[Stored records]
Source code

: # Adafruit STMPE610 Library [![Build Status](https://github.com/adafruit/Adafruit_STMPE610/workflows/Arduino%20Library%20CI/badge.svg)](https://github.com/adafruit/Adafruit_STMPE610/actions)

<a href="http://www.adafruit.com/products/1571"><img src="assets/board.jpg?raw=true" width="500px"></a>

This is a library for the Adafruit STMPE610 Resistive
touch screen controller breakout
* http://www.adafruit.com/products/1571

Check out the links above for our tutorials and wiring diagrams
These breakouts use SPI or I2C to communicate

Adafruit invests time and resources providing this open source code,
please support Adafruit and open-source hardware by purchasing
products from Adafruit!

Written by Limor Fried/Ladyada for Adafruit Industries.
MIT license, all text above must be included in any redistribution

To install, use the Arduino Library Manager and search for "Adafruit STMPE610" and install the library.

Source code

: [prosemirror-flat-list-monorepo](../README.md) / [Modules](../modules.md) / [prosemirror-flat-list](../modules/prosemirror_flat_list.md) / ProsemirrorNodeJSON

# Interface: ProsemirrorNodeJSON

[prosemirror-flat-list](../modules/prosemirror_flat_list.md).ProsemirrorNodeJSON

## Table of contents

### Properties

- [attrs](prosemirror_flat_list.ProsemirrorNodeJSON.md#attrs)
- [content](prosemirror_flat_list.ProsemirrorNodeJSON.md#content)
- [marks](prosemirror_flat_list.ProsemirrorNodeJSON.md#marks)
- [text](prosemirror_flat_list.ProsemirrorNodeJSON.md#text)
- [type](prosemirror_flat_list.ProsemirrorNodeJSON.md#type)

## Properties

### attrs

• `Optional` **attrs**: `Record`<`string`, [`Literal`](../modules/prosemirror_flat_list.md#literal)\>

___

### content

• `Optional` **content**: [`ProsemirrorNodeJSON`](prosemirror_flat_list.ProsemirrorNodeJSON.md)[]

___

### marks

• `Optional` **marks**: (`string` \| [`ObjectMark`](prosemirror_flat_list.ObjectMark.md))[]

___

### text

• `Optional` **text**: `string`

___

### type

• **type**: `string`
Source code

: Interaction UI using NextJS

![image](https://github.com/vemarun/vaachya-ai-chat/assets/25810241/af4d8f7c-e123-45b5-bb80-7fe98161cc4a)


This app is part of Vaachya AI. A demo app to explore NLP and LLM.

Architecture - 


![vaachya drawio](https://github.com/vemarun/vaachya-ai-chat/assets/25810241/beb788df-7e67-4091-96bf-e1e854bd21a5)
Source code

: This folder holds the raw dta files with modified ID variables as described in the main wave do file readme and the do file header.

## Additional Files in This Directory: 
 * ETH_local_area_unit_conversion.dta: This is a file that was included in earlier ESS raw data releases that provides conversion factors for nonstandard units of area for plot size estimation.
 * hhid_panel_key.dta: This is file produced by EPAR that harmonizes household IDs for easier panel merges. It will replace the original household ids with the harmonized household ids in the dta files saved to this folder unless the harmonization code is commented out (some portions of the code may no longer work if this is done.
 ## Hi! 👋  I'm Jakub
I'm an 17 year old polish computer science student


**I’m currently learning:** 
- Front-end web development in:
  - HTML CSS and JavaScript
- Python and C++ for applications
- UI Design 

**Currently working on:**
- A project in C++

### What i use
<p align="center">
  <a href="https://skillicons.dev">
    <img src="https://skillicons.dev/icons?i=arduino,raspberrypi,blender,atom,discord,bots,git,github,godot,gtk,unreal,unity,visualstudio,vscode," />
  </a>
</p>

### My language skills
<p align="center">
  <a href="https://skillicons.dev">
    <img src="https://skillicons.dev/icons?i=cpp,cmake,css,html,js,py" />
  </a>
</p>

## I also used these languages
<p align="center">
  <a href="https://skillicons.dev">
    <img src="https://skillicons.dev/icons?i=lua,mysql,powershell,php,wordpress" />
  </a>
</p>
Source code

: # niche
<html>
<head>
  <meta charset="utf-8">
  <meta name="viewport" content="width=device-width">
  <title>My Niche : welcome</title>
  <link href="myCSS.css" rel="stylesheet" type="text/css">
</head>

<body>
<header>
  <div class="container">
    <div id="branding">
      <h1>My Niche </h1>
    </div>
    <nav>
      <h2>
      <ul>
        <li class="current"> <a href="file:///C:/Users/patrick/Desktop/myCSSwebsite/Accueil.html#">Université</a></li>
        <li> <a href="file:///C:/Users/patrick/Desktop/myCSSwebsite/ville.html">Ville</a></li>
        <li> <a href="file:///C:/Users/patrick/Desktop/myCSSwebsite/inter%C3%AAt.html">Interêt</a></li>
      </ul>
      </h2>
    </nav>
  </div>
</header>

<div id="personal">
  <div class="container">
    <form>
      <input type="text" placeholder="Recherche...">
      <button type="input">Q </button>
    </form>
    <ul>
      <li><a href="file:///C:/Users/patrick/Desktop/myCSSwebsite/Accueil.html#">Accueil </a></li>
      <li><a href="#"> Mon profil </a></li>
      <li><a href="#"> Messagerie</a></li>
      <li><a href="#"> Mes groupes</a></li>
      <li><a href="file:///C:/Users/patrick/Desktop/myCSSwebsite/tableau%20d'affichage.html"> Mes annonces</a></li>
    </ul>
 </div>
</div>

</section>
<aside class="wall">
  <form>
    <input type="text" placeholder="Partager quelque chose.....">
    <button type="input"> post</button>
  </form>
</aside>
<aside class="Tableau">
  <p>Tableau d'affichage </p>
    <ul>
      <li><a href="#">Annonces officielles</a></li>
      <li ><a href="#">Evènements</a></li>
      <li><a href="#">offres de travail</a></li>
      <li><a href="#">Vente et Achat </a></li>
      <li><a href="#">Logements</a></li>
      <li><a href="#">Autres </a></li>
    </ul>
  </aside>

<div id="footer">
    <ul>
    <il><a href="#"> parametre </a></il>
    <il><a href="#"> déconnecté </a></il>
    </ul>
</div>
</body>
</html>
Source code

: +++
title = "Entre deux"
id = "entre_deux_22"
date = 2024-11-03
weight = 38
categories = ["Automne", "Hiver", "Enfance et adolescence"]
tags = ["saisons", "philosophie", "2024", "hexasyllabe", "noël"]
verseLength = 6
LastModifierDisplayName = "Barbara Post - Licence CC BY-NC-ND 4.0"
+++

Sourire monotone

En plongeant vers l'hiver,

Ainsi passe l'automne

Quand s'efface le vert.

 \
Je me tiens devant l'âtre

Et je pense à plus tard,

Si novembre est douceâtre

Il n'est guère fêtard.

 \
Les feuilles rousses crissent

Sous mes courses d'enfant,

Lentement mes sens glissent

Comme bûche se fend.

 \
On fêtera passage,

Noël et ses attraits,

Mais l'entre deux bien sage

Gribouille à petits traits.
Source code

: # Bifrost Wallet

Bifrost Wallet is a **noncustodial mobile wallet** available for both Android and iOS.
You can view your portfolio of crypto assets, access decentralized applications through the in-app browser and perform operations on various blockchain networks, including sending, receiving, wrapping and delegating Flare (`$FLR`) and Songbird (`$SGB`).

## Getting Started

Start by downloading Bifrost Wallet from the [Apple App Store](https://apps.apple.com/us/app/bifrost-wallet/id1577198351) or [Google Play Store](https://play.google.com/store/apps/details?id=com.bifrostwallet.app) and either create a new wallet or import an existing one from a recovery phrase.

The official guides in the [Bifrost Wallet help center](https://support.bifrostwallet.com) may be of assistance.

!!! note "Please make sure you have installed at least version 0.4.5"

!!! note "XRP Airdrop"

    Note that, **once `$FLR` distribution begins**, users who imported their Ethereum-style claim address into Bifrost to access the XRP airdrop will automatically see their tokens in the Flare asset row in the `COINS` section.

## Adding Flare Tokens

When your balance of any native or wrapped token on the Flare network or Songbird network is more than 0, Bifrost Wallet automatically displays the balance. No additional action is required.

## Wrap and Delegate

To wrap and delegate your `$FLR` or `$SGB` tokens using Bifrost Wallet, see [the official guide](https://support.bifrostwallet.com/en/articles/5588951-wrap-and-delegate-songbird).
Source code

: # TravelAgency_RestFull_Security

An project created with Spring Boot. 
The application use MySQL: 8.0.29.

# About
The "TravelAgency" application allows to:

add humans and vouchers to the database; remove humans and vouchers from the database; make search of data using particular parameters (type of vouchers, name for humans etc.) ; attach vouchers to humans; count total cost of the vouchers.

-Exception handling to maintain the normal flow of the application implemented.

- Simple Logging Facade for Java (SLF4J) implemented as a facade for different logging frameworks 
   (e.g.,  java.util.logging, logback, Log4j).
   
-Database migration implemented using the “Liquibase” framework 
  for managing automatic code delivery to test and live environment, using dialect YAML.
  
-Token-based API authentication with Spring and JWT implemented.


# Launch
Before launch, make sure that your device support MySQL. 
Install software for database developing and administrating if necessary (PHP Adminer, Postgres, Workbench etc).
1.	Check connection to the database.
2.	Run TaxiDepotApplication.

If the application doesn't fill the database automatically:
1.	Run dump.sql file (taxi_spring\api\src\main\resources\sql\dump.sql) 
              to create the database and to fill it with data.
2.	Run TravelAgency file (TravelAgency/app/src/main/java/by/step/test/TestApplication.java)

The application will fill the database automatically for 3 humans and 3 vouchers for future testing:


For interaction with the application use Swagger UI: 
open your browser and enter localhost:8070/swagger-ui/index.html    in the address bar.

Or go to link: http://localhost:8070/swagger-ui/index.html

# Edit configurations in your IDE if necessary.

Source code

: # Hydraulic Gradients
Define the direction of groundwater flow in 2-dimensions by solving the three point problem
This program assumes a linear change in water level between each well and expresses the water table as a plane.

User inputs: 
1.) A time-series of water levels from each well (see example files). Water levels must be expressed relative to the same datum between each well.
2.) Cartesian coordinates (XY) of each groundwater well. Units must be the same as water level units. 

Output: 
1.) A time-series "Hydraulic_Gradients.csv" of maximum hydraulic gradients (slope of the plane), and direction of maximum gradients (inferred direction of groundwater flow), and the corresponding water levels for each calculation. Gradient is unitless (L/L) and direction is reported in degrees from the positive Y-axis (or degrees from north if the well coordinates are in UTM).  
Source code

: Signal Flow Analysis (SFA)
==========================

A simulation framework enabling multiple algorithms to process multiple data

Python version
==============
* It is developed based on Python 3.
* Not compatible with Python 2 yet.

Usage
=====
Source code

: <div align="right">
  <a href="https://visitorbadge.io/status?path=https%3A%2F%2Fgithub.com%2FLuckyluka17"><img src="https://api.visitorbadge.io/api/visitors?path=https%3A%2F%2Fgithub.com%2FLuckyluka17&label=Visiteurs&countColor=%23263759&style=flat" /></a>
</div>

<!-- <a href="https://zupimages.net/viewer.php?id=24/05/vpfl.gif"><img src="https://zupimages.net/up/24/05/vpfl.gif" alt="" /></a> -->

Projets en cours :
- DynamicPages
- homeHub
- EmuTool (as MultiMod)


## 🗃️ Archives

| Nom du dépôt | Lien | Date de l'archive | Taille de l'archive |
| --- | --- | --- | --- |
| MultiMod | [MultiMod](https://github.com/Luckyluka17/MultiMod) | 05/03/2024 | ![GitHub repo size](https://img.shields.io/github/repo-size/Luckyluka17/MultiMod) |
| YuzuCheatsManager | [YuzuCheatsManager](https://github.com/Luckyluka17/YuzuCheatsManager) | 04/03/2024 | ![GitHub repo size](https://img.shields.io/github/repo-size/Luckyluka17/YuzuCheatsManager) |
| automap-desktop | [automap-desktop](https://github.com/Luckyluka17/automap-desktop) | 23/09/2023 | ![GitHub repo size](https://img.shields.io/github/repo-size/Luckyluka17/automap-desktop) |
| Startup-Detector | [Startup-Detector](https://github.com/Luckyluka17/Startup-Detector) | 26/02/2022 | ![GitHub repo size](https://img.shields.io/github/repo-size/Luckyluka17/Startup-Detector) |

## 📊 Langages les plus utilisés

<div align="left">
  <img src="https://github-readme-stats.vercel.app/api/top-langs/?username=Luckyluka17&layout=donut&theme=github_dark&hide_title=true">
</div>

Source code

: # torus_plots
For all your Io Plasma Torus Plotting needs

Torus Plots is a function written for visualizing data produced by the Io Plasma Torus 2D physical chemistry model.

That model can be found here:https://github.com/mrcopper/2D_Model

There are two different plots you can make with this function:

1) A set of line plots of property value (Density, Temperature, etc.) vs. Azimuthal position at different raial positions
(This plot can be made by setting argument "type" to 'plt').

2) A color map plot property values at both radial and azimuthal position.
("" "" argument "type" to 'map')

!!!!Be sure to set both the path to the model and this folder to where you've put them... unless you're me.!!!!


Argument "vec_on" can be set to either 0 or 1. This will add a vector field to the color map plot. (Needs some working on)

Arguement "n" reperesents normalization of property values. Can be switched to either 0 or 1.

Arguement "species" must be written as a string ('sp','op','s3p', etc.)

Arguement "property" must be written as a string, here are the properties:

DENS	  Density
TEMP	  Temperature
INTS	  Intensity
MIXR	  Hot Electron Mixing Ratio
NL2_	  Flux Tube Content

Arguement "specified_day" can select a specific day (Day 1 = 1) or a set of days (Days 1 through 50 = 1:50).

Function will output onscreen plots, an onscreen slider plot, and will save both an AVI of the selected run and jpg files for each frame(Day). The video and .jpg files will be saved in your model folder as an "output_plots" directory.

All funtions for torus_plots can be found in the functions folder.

▶ _Instructions for the task_
Go over the records above and tally the lines with the word "class" in them. Give the number alone.

▶ _Answer_
5